PROBLEM DETAILS
Within the data beneath, some lines may hold the word "Programs". Give the number of those lines and nothing else.

RECORDS FOR THIS TASK
####################

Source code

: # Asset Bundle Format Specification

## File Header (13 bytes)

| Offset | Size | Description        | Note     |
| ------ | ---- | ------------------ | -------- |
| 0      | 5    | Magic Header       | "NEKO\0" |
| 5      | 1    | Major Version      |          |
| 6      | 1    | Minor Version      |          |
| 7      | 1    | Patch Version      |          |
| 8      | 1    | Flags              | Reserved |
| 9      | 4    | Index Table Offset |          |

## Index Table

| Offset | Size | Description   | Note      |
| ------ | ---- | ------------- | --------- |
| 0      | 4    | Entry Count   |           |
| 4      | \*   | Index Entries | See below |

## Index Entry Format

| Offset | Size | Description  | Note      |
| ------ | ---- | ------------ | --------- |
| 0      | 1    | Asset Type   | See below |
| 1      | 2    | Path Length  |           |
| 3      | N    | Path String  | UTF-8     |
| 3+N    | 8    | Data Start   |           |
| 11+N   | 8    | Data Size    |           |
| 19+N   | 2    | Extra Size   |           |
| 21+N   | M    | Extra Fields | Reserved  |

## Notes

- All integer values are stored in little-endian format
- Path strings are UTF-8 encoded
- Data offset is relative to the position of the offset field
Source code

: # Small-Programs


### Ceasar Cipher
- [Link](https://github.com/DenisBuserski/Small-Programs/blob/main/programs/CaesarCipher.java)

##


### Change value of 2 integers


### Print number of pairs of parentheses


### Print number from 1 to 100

####################

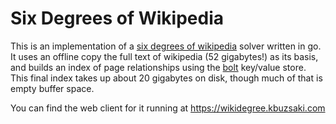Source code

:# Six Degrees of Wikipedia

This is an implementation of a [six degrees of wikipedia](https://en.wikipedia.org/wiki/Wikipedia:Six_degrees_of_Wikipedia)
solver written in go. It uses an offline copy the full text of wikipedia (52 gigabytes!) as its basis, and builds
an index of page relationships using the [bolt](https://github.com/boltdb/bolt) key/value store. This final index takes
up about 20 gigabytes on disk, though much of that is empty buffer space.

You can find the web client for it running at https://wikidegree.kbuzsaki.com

####################

TASK OUTPUT
2